Scan the entries below and extract each line with the word "Daniel" in it.

## DATASET EXCERPTS
* * *
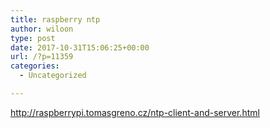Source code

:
 ```yaml
---
title: raspberry ntp
author: wiloon
type: post
date: 2017-10-31T15:06:25+00:00
url: /?p=11359
categories:
  - Uncategorized

---
```

http://raspberrypi.tomasgreno.cz/ntp-client-and-server.html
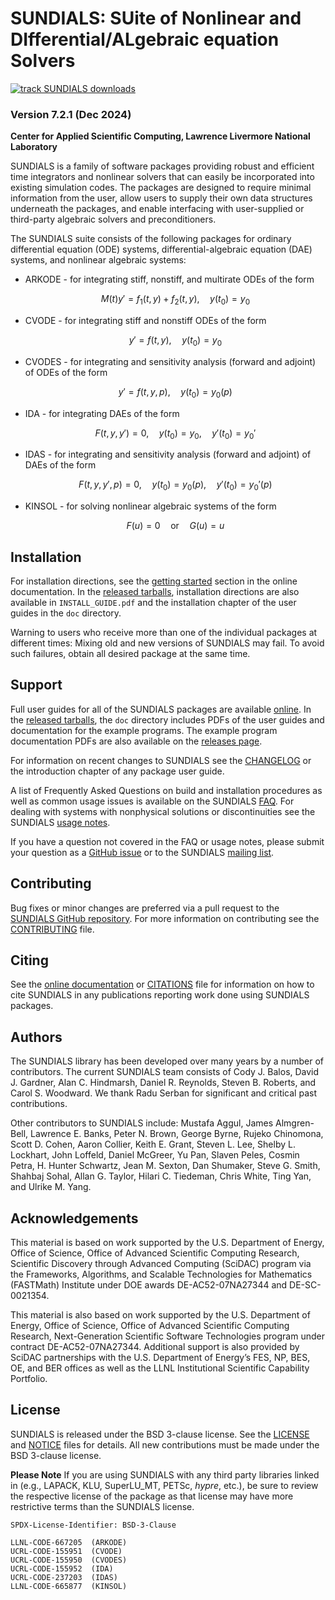# SUNDIALS: SUite of Nonlinear and DIfferential/ALgebraic equation Solvers #

[![track SUNDIALS downloads](https://github.com/sundials-codes/sundials-download-tracker/actions/workflows/nightly.yml/badge.svg)](https://github.com/sundials-codes/sundials-download-tracker/actions/workflows/nightly.yml)

### Version 7.2.1 (Dec 2024) ###

**Center for Applied Scientific Computing, Lawrence Livermore National Laboratory**

SUNDIALS is a family of software packages providing robust and efficient time
integrators and nonlinear solvers that can easily be incorporated into existing
simulation codes. The packages are designed to require minimal information from
the user, allow users to supply their own data structures underneath the
packages, and enable interfacing with user-supplied or third-party algebraic
solvers and preconditioners.

The SUNDIALS suite consists of the following packages for ordinary differential
equation (ODE) systems, differential-algebraic equation (DAE) systems, and
nonlinear algebraic systems:

* ARKODE - for integrating stiff, nonstiff, and multirate ODEs of the form

  $$M(t) y' = f_1(t,y) + f_2(t,y), \quad y(t_0) = y_0$$

* CVODE - for integrating stiff and nonstiff ODEs of the form

  $$y' = f(t,y), \quad y(t_0) = y_0$$

* CVODES - for integrating and sensitivity analysis (forward and adjoint) of
  ODEs of the form

  $$y' = f(t,y,p), \quad y(t_0) = y_0(p)$$

* IDA - for integrating DAEs of the form

  $$F(t,y,y') = 0, \quad y(t_0) = y_0, \quad y'(t_0) = y_0'$$

* IDAS - for integrating and sensitivity analysis (forward and adjoint) of DAEs
  of the form

  $$F(t,y,y',p) = 0, \quad y(t_0) = y_0(p), \quad y'(t_0) = y_0'(p)$$

* KINSOL - for solving nonlinear algebraic systems of the form

  $$F(u) = 0 \quad \text{or} \quad G(u) = u$$

## Installation ##

For installation directions, see the [getting started](https://sundials.readthedocs.io/en/latest/sundials/index.html#getting-started)
section in the online documentation. In the [released tarballs](https://github.com/LLNL/sundials/releases),
installation directions are also available in `INSTALL_GUIDE.pdf` and the
installation chapter of the user guides in the `doc` directory.

Warning to users who receive more than one of the individual packages at
different times: Mixing old and new versions of SUNDIALS may fail. To avoid such
failures, obtain all desired package at the same time.

## Support ##

Full user guides for all of the SUNDIALS packages are available [online](https://sundials.readthedocs.io).
In the [released tarballs](https://github.com/LLNL/sundials/releases), the `doc`
directory includes PDFs of the user guides and documentation for the example
programs. The example program documentation PDFs are also available on the
[releases page](https://github.com/LLNL/sundials/releases).

For information on recent changes to SUNDIALS see the [CHANGELOG](./CHANGELOG.md)
or the introduction chapter of any package user guide.

A list of Frequently Asked Questions on build and installation procedures as
well as common usage issues is available on the SUNDIALS
[FAQ](https://computing.llnl.gov/projects/sundials/faq). For dealing with
systems with nonphysical solutions or discontinuities see the SUNDIALS
[usage notes](https://computing.llnl.gov/projects/sundials/usage-notes).

If you have a question not covered in the FAQ or usage notes, please submit your
question as a [GitHub issue](https://github.com/LLNL/sundials/issues) or to the
SUNDIALS [mailing list](https://computing.llnl.gov/projects/sundials/mailing-list).

## Contributing ##

Bug fixes or minor changes are preferred via a pull request to the
[SUNDIALS GitHub repository](https://github.com/LLNL/sundials). For more
information on contributing see the [CONTRIBUTING](./CONTRIBUTING.md) file.

## Citing ##

See the [online documentation](https://sundials.readthedocs.io/en/latest/index.html#citing)
or [CITATIONS](./CITATIONS.md) file for information on how to cite SUNDIALS in
any publications reporting work done using SUNDIALS packages.

## Authors ##

The SUNDIALS library has been developed over many years by a number of
contributors. The current SUNDIALS team consists of Cody J. Balos,
David J. Gardner, Alan C. Hindmarsh, Daniel R. Reynolds, Steven B. Roberts, and
Carol S. Woodward. We thank Radu Serban for significant and critical past
contributions.

Other contributors to SUNDIALS include: Mustafa Aggul, James Almgren-Bell, Lawrence E. Banks,
Peter N. Brown, George Byrne, Rujeko Chinomona, Scott D. Cohen, Aaron Collier,
Keith E. Grant, Steven L. Lee, Shelby L. Lockhart, John Loffeld, Daniel McGreer,
Yu Pan, Slaven Peles, Cosmin Petra, H. Hunter Schwartz, Jean M. Sexton,
Dan Shumaker, Steve G. Smith, Shahbaj Sohal, Allan G. Taylor,
Hilari C. Tiedeman, Chris White, Ting Yan, and Ulrike M. Yang.

## Acknowledgements ##

This material is based on work supported by the U.S. Department of Energy,
Office of Science, Office of Advanced Scientific Computing Research, Scientific
Discovery through Advanced Computing (SciDAC) program via the Frameworks,
Algorithms, and Scalable Technologies for Mathematics (FASTMath) Institute under
DOE awards DE-AC52-07NA27344 and DE-SC-0021354.

This material is also based on work supported by the U.S. Department of Energy,
Office of Science, Office of Advanced Scientific Computing Research,
Next-Generation Scientific Software Technologies program under contract
DE-AC52-07NA27344.  Additional support is also provided by SciDAC
partnerships with the U.S. Department of Energy’s FES, NP, BES, OE, and BER
offices as well as the LLNL Institutional Scientific Capability Portfolio.


## License ##

SUNDIALS is released under the BSD 3-clause license. See the [LICENSE](./LICENSE)
and [NOTICE](./NOTICE) files for details. All new contributions must be made
under the BSD 3-clause license.

**Please Note** If you are using SUNDIALS with any third party libraries linked
in (e.g., LAPACK, KLU, SuperLU_MT, PETSc, *hypre*, etc.), be sure to review the
respective license of the package as that license may have more restrictive
terms than the SUNDIALS license.

```
SPDX-License-Identifier: BSD-3-Clause

LLNL-CODE-667205  (ARKODE)
UCRL-CODE-155951  (CVODE)
UCRL-CODE-155950  (CVODES)
UCRL-CODE-155952  (IDA)
UCRL-CODE-237203  (IDAS)
LLNL-CODE-665877  (KINSOL)
```

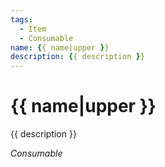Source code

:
 ```yaml
---
tags:
  - Item
  - Consumable
name: {{ name|upper }}
description: {{ description }}
---
```


# {{ name|upper }}

{{ description }}

*Consumable*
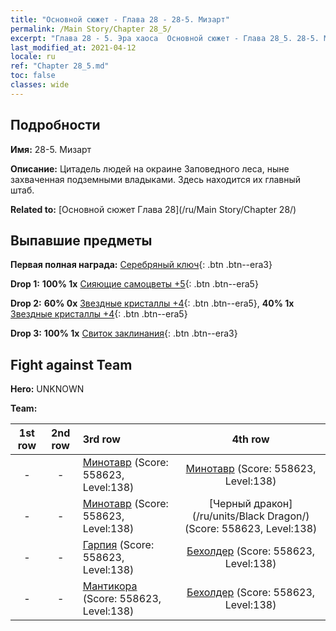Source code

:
```yaml
---
title: "Основной сюжет - Глава 28 - 28-5. Мизарт"
permalink: /Main Story/Chapter 28_5/
excerpt: "Глава 28 - 5. Эра хаоса  Основной сюжет - Глава 28_5. 28-5. Мизарт"
last_modified_at: 2021-04-12
locale: ru
ref: "Chapter 28_5.md"
toc: false
classes: wide
---
```


## Подробности

 **Имя:** 28-5. Мизарт

 **Описание:** Цитадель людей на окраине Заповедного леса, ныне захваченная подземными владыками. Здесь находится их главный штаб.

 **Related to:** [Основной сюжет Глава 28](/ru/Main Story/Chapter 28/)

## Выпавшие предметы

 **Первая полная награда:** [Серебряный ключ](/ru/Items/con_693/){: .btn .btn--era3}

 **Drop 1:** **100% 1x** [Сияющие самоцветы +5](/ru/Items/mat_100/){: .btn .btn--era5}

 **Drop 2:** **60% 0x** [Звездные кристаллы +4](/ru/Items/mat_94/){: .btn .btn--era5}, **40% 1x** [Звездные кристаллы +4](/ru/Items/mat_94/){: .btn .btn--era5}

 **Drop 3:** **100% 1x** [Свиток заклинания](/ru/Items/con_694/){: .btn .btn--era3}


## Fight against Team
 **Hero:** UNKNOWN

 **Team:**


  | 1st row | 2nd row | 3rd row | 4th row |
  |:----:|:----:|:----|:----:|
  | - | - | [Минотавр](/ru/units/Minotaur/) (Score: 558623, Level:138)  | [Минотавр](/ru/units/Minotaur/) (Score: 558623, Level:138)  |
  | - | - | [Минотавр](/ru/units/Minotaur/) (Score: 558623, Level:138)  | [Черный дракон](/ru/units/Black Dragon/) (Score: 558623, Level:138)  |
  | - | - | [Гарпия](/ru/units/Harpy/) (Score: 558623, Level:138)  | [Бехолдер](/ru/units/Beholder/) (Score: 558623, Level:138)  |
  | - | - | [Мантикора](/ru/units/Manticore/) (Score: 558623, Level:138)  | [Бехолдер](/ru/units/Beholder/) (Score: 558623, Level:138)  |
* * *
## RESPONSE TO THIS TASK
David J. Gardner, Alan C. Hindmarsh, Daniel R. Reynolds, Steven B. Roberts, and
Keith E. Grant, Steven L. Lee, Shelby L. Lockhart, John Loffeld, Daniel McGreer,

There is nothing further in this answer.